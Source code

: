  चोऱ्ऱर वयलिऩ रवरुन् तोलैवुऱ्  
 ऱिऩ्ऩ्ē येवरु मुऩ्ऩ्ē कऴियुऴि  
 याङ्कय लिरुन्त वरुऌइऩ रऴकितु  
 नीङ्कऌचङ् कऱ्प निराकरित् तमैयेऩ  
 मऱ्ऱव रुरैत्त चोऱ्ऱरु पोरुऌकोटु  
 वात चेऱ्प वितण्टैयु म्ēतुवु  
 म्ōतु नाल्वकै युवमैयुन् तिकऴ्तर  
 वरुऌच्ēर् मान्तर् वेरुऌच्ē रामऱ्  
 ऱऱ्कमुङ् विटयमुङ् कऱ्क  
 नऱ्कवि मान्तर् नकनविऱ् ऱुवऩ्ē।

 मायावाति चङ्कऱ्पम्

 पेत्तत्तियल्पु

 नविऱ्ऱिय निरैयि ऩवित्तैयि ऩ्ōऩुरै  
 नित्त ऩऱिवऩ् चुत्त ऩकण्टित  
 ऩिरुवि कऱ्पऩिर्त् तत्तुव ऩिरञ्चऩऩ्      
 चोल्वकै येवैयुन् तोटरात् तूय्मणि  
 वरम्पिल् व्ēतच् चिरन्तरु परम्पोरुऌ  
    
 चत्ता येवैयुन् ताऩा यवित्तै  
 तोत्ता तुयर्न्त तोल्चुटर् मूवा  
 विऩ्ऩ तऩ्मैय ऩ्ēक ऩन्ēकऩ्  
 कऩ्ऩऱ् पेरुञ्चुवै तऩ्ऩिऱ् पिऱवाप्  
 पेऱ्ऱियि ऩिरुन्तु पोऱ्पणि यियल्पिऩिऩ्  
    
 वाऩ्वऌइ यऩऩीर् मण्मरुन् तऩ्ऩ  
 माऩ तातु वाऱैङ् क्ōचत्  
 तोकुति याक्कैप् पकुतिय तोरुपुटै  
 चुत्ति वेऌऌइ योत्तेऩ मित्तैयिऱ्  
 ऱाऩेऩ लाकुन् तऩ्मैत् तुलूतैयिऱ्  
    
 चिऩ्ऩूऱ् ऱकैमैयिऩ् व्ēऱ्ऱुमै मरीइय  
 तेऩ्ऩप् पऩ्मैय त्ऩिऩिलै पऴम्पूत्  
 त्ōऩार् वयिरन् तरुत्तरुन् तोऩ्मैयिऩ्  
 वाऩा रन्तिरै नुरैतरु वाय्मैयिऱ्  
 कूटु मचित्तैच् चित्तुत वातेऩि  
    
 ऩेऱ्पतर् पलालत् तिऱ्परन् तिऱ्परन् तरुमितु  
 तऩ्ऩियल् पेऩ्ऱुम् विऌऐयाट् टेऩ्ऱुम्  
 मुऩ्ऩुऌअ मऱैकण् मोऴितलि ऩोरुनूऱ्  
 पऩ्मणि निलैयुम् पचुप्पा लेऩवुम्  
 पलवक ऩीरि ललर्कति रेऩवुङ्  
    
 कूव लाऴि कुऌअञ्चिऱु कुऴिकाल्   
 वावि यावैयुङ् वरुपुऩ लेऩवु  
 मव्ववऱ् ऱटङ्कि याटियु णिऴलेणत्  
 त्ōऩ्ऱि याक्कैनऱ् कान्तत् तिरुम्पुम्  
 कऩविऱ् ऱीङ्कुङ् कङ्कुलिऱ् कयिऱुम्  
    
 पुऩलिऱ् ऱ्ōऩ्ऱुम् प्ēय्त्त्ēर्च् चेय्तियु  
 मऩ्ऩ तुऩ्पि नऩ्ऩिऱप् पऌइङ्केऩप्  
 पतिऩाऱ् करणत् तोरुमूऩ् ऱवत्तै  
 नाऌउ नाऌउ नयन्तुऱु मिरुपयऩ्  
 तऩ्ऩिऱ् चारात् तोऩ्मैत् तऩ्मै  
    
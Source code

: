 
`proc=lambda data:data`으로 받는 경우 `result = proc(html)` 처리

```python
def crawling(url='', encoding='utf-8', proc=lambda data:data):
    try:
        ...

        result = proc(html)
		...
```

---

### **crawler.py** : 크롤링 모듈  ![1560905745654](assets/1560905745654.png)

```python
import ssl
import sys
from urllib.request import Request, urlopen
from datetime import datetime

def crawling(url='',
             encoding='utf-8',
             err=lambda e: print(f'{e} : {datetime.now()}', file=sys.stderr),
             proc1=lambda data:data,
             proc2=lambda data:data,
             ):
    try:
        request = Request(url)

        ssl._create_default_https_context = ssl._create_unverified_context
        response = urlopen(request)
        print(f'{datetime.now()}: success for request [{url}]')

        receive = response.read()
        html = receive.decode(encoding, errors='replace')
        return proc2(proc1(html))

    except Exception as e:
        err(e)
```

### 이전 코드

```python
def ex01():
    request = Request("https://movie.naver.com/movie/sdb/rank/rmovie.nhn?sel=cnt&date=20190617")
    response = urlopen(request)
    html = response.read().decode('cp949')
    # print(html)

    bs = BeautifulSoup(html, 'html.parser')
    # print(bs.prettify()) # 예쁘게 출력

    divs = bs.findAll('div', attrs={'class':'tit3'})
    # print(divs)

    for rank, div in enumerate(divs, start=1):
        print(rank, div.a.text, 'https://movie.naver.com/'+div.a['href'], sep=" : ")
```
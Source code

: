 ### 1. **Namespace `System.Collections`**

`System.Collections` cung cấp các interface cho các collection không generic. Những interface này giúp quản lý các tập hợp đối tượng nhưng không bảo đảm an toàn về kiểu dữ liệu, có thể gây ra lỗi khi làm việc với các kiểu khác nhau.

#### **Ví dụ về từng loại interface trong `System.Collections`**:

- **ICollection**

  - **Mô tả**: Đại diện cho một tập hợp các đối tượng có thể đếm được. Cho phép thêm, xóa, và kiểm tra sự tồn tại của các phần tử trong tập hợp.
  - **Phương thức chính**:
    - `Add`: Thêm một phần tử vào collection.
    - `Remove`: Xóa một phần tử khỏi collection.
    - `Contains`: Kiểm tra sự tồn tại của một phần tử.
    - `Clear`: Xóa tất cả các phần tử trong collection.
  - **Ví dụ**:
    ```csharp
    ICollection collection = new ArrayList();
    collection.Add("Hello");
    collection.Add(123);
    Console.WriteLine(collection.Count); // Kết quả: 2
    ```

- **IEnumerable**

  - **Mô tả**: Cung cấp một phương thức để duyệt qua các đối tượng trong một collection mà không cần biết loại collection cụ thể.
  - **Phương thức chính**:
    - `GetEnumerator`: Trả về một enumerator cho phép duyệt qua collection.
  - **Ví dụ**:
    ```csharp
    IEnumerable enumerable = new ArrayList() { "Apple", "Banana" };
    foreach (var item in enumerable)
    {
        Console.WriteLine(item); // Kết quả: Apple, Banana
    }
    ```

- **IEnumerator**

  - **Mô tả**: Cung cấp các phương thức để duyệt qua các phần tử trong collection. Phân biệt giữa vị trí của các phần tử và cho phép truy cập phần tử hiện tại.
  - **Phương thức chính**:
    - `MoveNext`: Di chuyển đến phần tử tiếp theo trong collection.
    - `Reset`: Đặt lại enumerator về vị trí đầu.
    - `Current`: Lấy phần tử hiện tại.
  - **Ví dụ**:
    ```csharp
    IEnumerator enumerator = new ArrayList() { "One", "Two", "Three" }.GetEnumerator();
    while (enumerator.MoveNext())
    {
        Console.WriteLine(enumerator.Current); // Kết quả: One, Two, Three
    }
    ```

> **What needs to be done**
Could you say how many lines in the data above contain "Collections"? Reply with the number alone.

> **Solved exercise**
3